What is needed:
Look through the records below and collect all lines that hold the string "algorithmic".

Data excerpts:
============

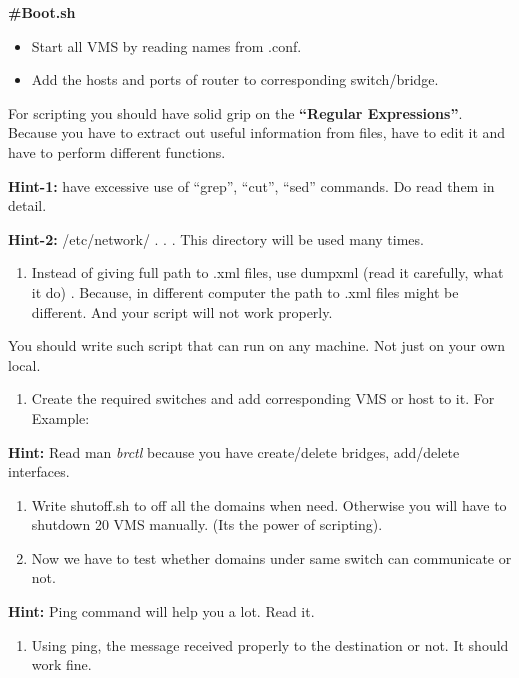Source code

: \documentclass[letterpaper,10pt,english]{sphinxmanual}
\begin{document}
\textbf{\#Boot.sh}
\begin{itemize}
\item {} 
Start all VMS by reading names from .conf.

\item {} 
Add the hosts and ports of router to corresponding switch/bridge.

\end{itemize}

For scripting you should have solid grip on the \textbf{“Regular Expressions”}. Because you have to extract out useful information from files, have to edit it and have to perform different functions.

\textbf{Hint-1:} have excessive use of “grep”, “cut”, “sed” commands. Do read them in detail.

\textbf{Hint-2:} /etc/network/ . . . This directory will be used many times.
\begin{enumerate}
\item {} 
Instead of giving full path to .xml files, use dumpxml (read it carefully, what it do) . Because, in different computer the path to .xml files might be different. And your script will not work properly.

\end{enumerate}

You should write such script that can run on any machine. Not just on your own local.
\begin{enumerate}
\item {} 
Create the required switches and add corresponding VMS or host to it. For Example:

\end{enumerate}


\textbf{Hint:} Read man \emph{brctl} because you have create/delete bridges, add/delete interfaces.
\begin{enumerate}
\item {} 
Write shutoff.sh to off all the domains when need. Otherwise you will have to shutdown 20 VMS manually. (Its the power of scripting).

\item {} 
Now we have to test whether domains under same switch can communicate or not.

\end{enumerate}

\textbf{Hint:}  Ping command will help you a lot. Read it.
\begin{enumerate}
\item {} 
Using ping, the message received properly to the destination or not. It should work fine.

\end{enumerate}
\end{document}
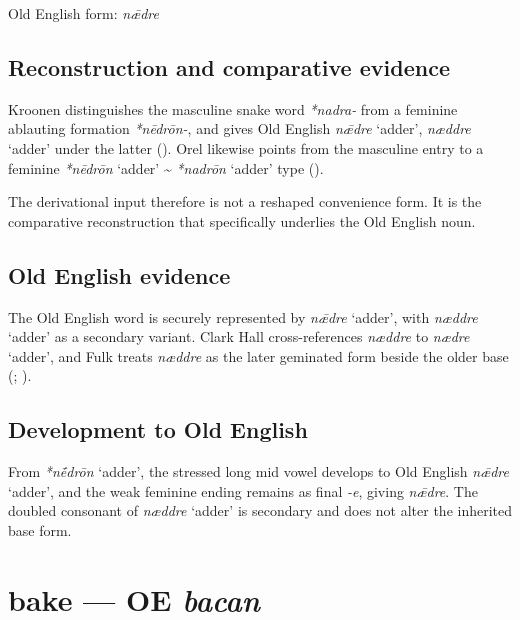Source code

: \documentclass[
  british,
  a4paper,
  openany]{book}
\providecommand{\Recon}[1]{\emph{*#1}}
{\catcode`→=\active \global\def→{\ensuremath{\rightarrow}}}
\providecommand{\texorpdfstring}[2]{#1}
\providecommand{\Recon}[1]{\emph{*#1}}
{\catcode`→=\active \global\def→{\ensuremath{\rightarrow}}}
\begin{document}
Old English form: \emph{nǣdre}

\subsection{Reconstruction and comparative
evidence}\label{reconstruction-and-comparative-evidence}

Kroonen distinguishes the masculine snake word {\emph{*nadra-}} from a
feminine ablauting formation {\emph{*nēdrōn-}}, and gives Old English
{\emph{nǣdre}} `adder', {\emph{næddre}} `adder' under the latter
(). Orel likewise points
from the masculine entry to a feminine {\Recon{nēdrōn} `adder'}
\textasciitilde{} {\Recon{nadrōn} `adder'} type
().

The derivational input therefore is not a reshaped convenience form. It
is the comparative reconstruction that specifically underlies the Old
English noun.

\subsection{Old English evidence}\label{old-english-evidence}

The Old English word is securely represented by {\emph{nǣdre}} `adder',
with {\emph{næddre}} `adder' as a secondary variant. Clark Hall
cross-references {\emph{næddre}} to {\emph{nædre}} `adder', and Fulk
treats {\emph{næddre}} as the later geminated form beside the older base
(;
).

\subsection{Development to Old
English}\label{development-to-old-english}

From {\Recon{nḗdrōn} `adder'}, the stressed long mid vowel develops to
Old English {\emph{nǣdre}} `adder', and the weak feminine ending remains
as final \emph{-e}, giving {\emph{nǣdre}}. The doubled consonant of
{\emph{næddre}} `adder' is secondary and does not alter the inherited
base form.

\section{\texorpdfstring{bake --- OE
\emph{bacan}}{bake --- OE bacan}}\label{bake-oe-bacan}
\end{document}
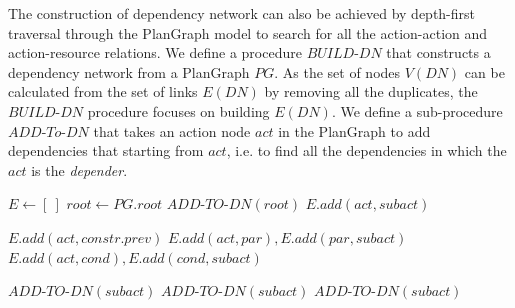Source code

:The construction of dependency network can also be achieved by depth-first traversal through the PlanGraph model to search for all the action-action and action-resource relations. We define a procedure $BUILD\textrm{-}DN$ that constructs a dependency network from a PlanGraph $PG$. As the set of nodes $V(DN)$ can be calculated from the set of links $E(DN)$ by removing all the duplicates, the $BUILD\textrm{-}DN$ procedure focuses on building $E(DN)$. We define a sub-procedure $ADD\textrm{-}To\textrm{-}DN$ that takes an action node $act$ in the PlanGraph to add dependencies that starting from $act$, i.e. to find all the dependencies in which the $act$ is the \emph{depender}.

{\footnotesize
\begin{algorithm}
\begin{algorithmic}[1]
	\State $E\gets [\:]$
	\State $root\gets PG.root$
	\State $ADD\textrm{-}TO\textrm{-}DN(root)$
\EndProcedure
{}
   		\State $E.add(act, subact)$
	\EndFor

   				\State $E.add(act, constr.prev)$ 
   			\EndIf
		\EndFor
   				\State $E.add(act, par), E.add(par, subact)$
			\EndFor
		\EndFor
   				\State $E.add(act, cond), E.add(cond, subact)$
			\EndFor
		\EndFor
   	\EndIf

   			\State $ADD\textrm{-}TO\textrm{-}DN(subact)$
		\EndFor
	\EndFor
   			\State $ADD\textrm{-}TO\textrm{-}DN(subact)$
		\EndFor
	\EndFor
   		\State $ADD\textrm{-}TO\textrm{-}DN(subact)$
	\EndFor
\EndProcedure
\end{algorithmic}
\end{algorithm}
}

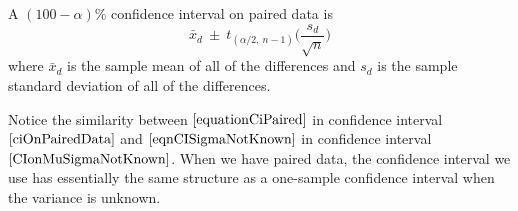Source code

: \begin{ci}
\label{ciOnPairedData}
A $(100 - \alpha)\%$ confidence interval on paired data
is
	\begin{equation}\label{equationCiPaired}
	\bar{x}_{d}	 ~\pm~		t_{(\alpha / 2, ~n-1)}  
	\bigg( \displaystyle\frac{ s_{d} }{ \sqrt{n} } \bigg)
	\end{equation}
where $\bar{x}_{d}$ is the sample mean of all of the differences
and $s_{d}$ is the sample standard deviation of all of the differences.
\end{ci}


\begin{nt}
Notice the similarity between $\ref{equationCiPaired}$
in confidence interval $\ref{ciOnPairedData}$
and $\ref{eqnCISigmaNotKnown}$
in confidence interval $\ref{CIonMuSigmaNotKnown}$.
When we have paired data, the confidence interval we use 
has essentially the same structure as
a one-sample confidence interval when the variance is unknown.
\end{nt}






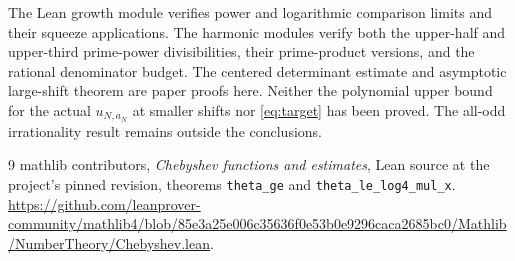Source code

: \documentclass[11pt]{article}
\begin{document}
The Lean growth module verifies power and logarithmic comparison limits
and their squeeze applications. The harmonic modules verify both the
upper-half and upper-third prime-power divisibilities, their prime-product
versions, and the rational denominator budget. The centered determinant
estimate and asymptotic large-shift theorem are paper proofs here.
Neither the polynomial upper bound for the actual
$u_{N,a_N}$ at smaller shifts nor \eqref{eq:target} has been proved.
The all-odd irrationality result remains outside the conclusions.

\begin{thebibliography}{9}
\small
{}
mathlib contributors, \emph{Chebyshev functions and estimates},
Lean source at the project's pinned revision, theorems
\texttt{theta\_ge} and \texttt{theta\_le\_log4\_mul\_x}.
\url{https://github.com/leanprover-community/mathlib4/blob/85e3a25e006c35636f0e53b0e9296caca2685bc0/Mathlib/NumberTheory/Chebyshev.lean}.
\end{thebibliography}
\end{document}
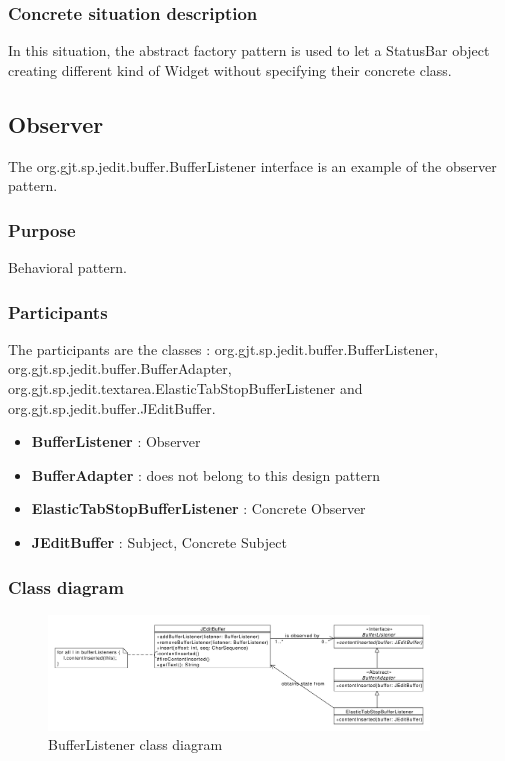 \documentclass[a4paper,10pt]{article}
\begin{document}
\subsubsection{Concrete situation description}
In this situation, the abstract factory pattern is used to let a StatusBar object creating different kind of Widget without specifying their concrete class. 

\subsection{Observer}
The org.gjt.sp.jedit.buffer.BufferListener interface is an example of the observer pattern.

\subsubsection{Purpose}
Behavioral pattern.
\subsubsection[Participants]{Participants\footnotemark[1]}
The participants are the classes : org.gjt.sp.jedit.buffer.BufferListener, org.gjt.sp.jedit.buffer.BufferAdapter, org.gjt.sp.jedit.textarea.ElasticTabStopBufferListener and org.gjt.sp.jedit.buffer.JEditBuffer.

\begin{itemize}
 \item \textbf{BufferListener} : Observer
 \item \textbf{BufferAdapter} : does not belong to this design pattern
 \item \textbf{ElasticTabStopBufferListener} : Concrete Observer
 \item \textbf{JEditBuffer} : Subject, Concrete Subject
\end{itemize}

\subsubsection{Class diagram}
\begin{center}
\begin{figure}[h]
  \centerline{\includegraphics[width=0.9\textwidth]{observer-bufferlistener-class-diagram.pdf}}
  \caption{BufferListener class diagram}
\end{figure}
\end{center}
\end{document}
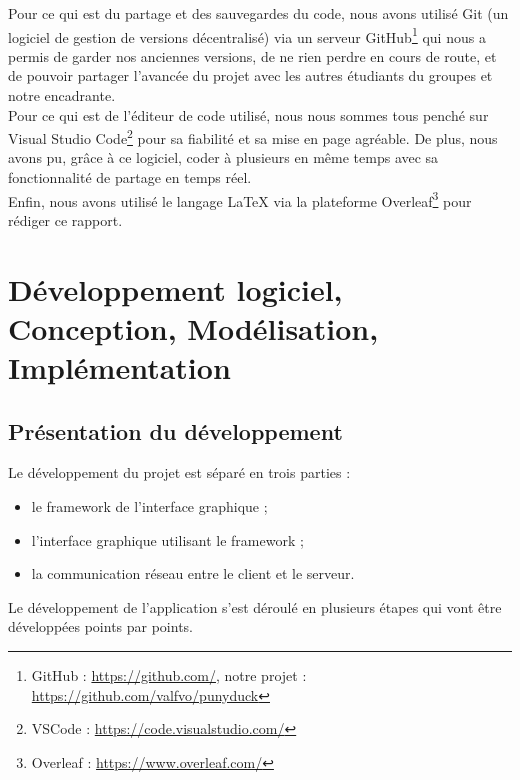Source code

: \documentclass{report}
\begin{document}
Pour ce qui est du partage et des sauvegardes du code, nous avons utilisé Git (un logiciel de gestion de versions décentralisé) via un serveur GitHub\footnote{GitHub : \url{https://github.com/}, notre projet : \url{https://github.com/valfvo/punyduck}} qui nous a permis de garder nos anciennes versions, de ne rien perdre en cours de route, et de pouvoir partager l'avancée du projet avec les autres étudiants du groupes et notre encadrante. \\

Pour ce qui est de l'éditeur de code utilisé, nous nous sommes tous penché sur Visual Studio Code\footnote{VSCode : \url{https://code.visualstudio.com/}} pour sa fiabilité et sa mise en page agréable. De plus, nous avons pu, grâce à ce logiciel, coder à plusieurs en même temps avec sa fonctionnalité de partage en temps réel. \\

Enfin, nous avons utilisé le langage \LaTeX{} via la plateforme Overleaf\footnote{Overleaf : \url{https://www.overleaf.com/}} pour rédiger ce rapport.


\chapter{Développement logiciel, Conception, Modélisation, Implémentation}
\section{Présentation du développement}
Le développement du projet est séparé en trois parties : 
\begin{itemize}[label=$-$, leftmargin=1.5cm]
    \item le framework de l'interface graphique ;
    \item l'interface graphique utilisant le framework ;
    \item la communication réseau entre le client et le serveur.
\end{itemize}

Le développement de l'application s'est déroulé en plusieurs étapes qui vont être développées points par points.
\end{document}
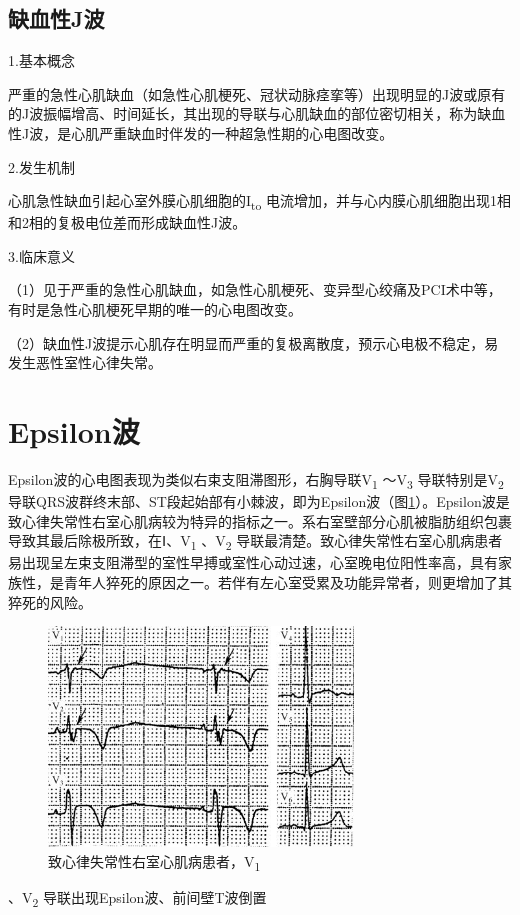 \subsection{缺血性J波}

1.基本概念

严重的急性心肌缺血（如急性心肌梗死、冠状动脉痉挛等）出现明显的J波或原有的J波振幅增高、时间延长，其出现的导联与心肌缺血的部位密切相关，称为缺血性J波，是心肌严重缺血时伴发的一种超急性期的心电图改变。

2.发生机制

心肌急性缺血引起心室外膜心肌细胞的I\textsubscript{to}
电流增加，并与心内膜心肌细胞出现1相和2相的复极电位差而形成缺血性J波。

3.临床意义

（1）见于严重的急性心肌缺血，如急性心肌梗死、变异型心绞痛及PCI术中等，有时是急性心肌梗死早期的唯一的心电图改变。

（2）缺血性J波提示心肌存在明显而严重的复极离散度，预示心电极不稳定，易发生恶性室性心律失常。

\protect\hypertarget{text00010.htmlux5cux23subid70}{}{}

\section{Epsilon波}

Epsilon波的心电图表现为类似右束支阻滞图形，右胸导联V\textsubscript{1}
～V\textsubscript{3} 导联特别是V\textsubscript{2}
导联QRS波群终末部、ST段起始部有小棘波，即为Epsilon波（图\ref{fig4-3}）。Epsilon波是致心律失常性右室心肌病较为特异的指标之一。系右室壁部分心肌被脂肪组织包裹导致其最后除极所致，在Ⅰ、V\textsubscript{1}
、V\textsubscript{2}
导联最清楚。致心律失常性右室心肌病患者易出现呈左束支阻滞型的室性早搏或室性心动过速，心室晚电位阳性率高，具有家族性，是青年人猝死的原因之一。若伴有左心室受累及功能异常者，则更增加了其猝死的风险。

\begin{figure}[!htbp]
 \centering
 \includegraphics[width=3.1875in,height=2.30208in]{./images/Image00078.jpg}
 \captionsetup{justification=centering}
 \caption{致心律失常性右室心肌病患者，V\textsubscript{1}}
 \label{fig4-3}
  \end{figure} 
、V\textsubscript{2} 导联出现Epsilon波、前间壁T波倒置

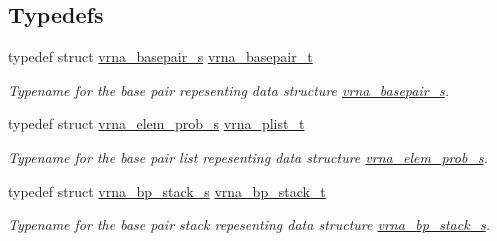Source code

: \subsection*{Typedefs}
\begin{DoxyCompactItemize}
\item 
\mbox{\label{group__data__structures_gac8c5669d3fb813cacf506489689305ce}} 
typedef struct \hyperlink{group__data__structures_structvrna__basepair__s}{vrna\+\_\+basepair\+\_\+s} \hyperlink{group__data__structures_gac8c5669d3fb813cacf506489689305ce}{vrna\+\_\+basepair\+\_\+t}
\begin{DoxyCompactList}\small\item\em Typename for the base pair repesenting data structure \hyperlink{group__data__structures_structvrna__basepair__s}{vrna\+\_\+basepair\+\_\+s}. \end{DoxyCompactList}\item 
\mbox{\label{group__data__structures_ga5bd6f0d16685b1249b7c3b73049dd5dc}} 
typedef struct \hyperlink{group__struct__utils__plist_structvrna__elem__prob__s}{vrna\+\_\+elem\+\_\+prob\+\_\+s} \hyperlink{group__data__structures_ga5bd6f0d16685b1249b7c3b73049dd5dc}{vrna\+\_\+plist\+\_\+t}
\begin{DoxyCompactList}\small\item\em Typename for the base pair list repesenting data structure \hyperlink{group__struct__utils__plist_structvrna__elem__prob__s}{vrna\+\_\+elem\+\_\+prob\+\_\+s}. \end{DoxyCompactList}\item 
\mbox{\label{group__data__structures_gaa651bda42e7692f08cb603cd6834b0ee}} 
typedef struct \hyperlink{group__data__structures_structvrna__bp__stack__s}{vrna\+\_\+bp\+\_\+stack\+\_\+s} \hyperlink{group__data__structures_gaa651bda42e7692f08cb603cd6834b0ee}{vrna\+\_\+bp\+\_\+stack\+\_\+t}
\begin{DoxyCompactList}\small\item\em Typename for the base pair stack repesenting data structure \hyperlink{group__data__structures_structvrna__bp__stack__s}{vrna\+\_\+bp\+\_\+stack\+\_\+s}. \end{DoxyCompactList}\item 
\mbox{\label{group__data__structures_gae4fc91141cc69c6d8eaf1332cb991ecc}} 

\end{DoxyCompactItemize}
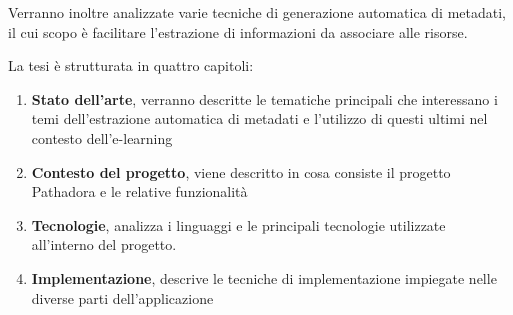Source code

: \vspace{5mm}

Verranno inoltre analizzate varie tecniche di generazione automatica di metadati, il cui scopo è facilitare l'estrazione di informazioni da associare alle risorse.

\vspace{5mm}

La tesi è strutturata in quattro capitoli:
\begin{enumerate}
\item \textbf{Stato dell'arte}, verranno descritte le tematiche principali che interessano i temi dell'estrazione automatica di metadati e l'utilizzo di questi ultimi nel contesto dell'e-learning
\item \textbf{Contesto del progetto}, viene descritto in cosa consiste il progetto Pathadora e le relative funzionalità
\item \textbf{Tecnologie}, analizza i linguaggi e le principali tecnologie utilizzate all’interno del progetto.
\item \textbf{Implementazione}, descrive le tecniche di implementazione impiegate nelle diverse parti dell’applicazione
\end{enumerate}

\clearpage{\pagestyle{empty}\cleardoublepage}
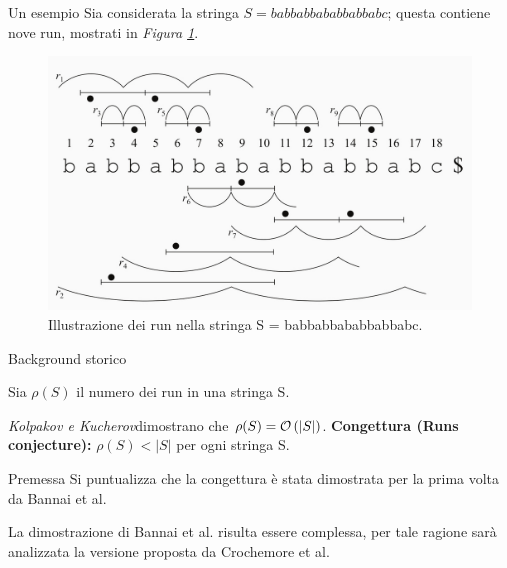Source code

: \documentclass{beamer}
\begin{document}
    \begin{frame}{Un esempio}
        Sia considerata la stringa \(S = babbabbababbabbabc\); questa contiene nove 
        run, mostrati in \emph{Figura \ref{fig:1}}.

        \begin{figure}[!h]
            \centering
            \includegraphics[scale = .85]{../Extra/run example.jpg}
            \caption{Illustrazione dei run nella stringa S = babbabbababbabbabc.}
            \label{fig:1}
        \end{figure}
    \end{frame}
    \begin{frame}{Background storico}

        Sia \(\rho(S)\) il numero dei run in una stringa S.

        \emph{Kolpakov \emph{e} Kucherov}\footnotemark[1]
        dimostrano che \(\rho(S) = \mathcal{O} \left\lparen |S| \right\rparen\).
        \vskip 10pt
        \textbf{Congettura (Runs conjecture):} \(\rho (S) < |S|\) per ogni stringa S.

    \end{frame}
    \begin{frame}{Premessa}
        Si puntualizza che la congettura è stata dimostrata per la prima 
        volta da Bannai et al.\footnotemark[2]
        
        La dimostrazione di Bannai et al. risulta essere complessa,
        per tale ragione sarà analizzata la versione proposta da Crochemore et al.\footnotemark[3]


    \end{frame}
\end{document}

============

Output:
\begin{algorithmic}[1]
\end{algorithmic}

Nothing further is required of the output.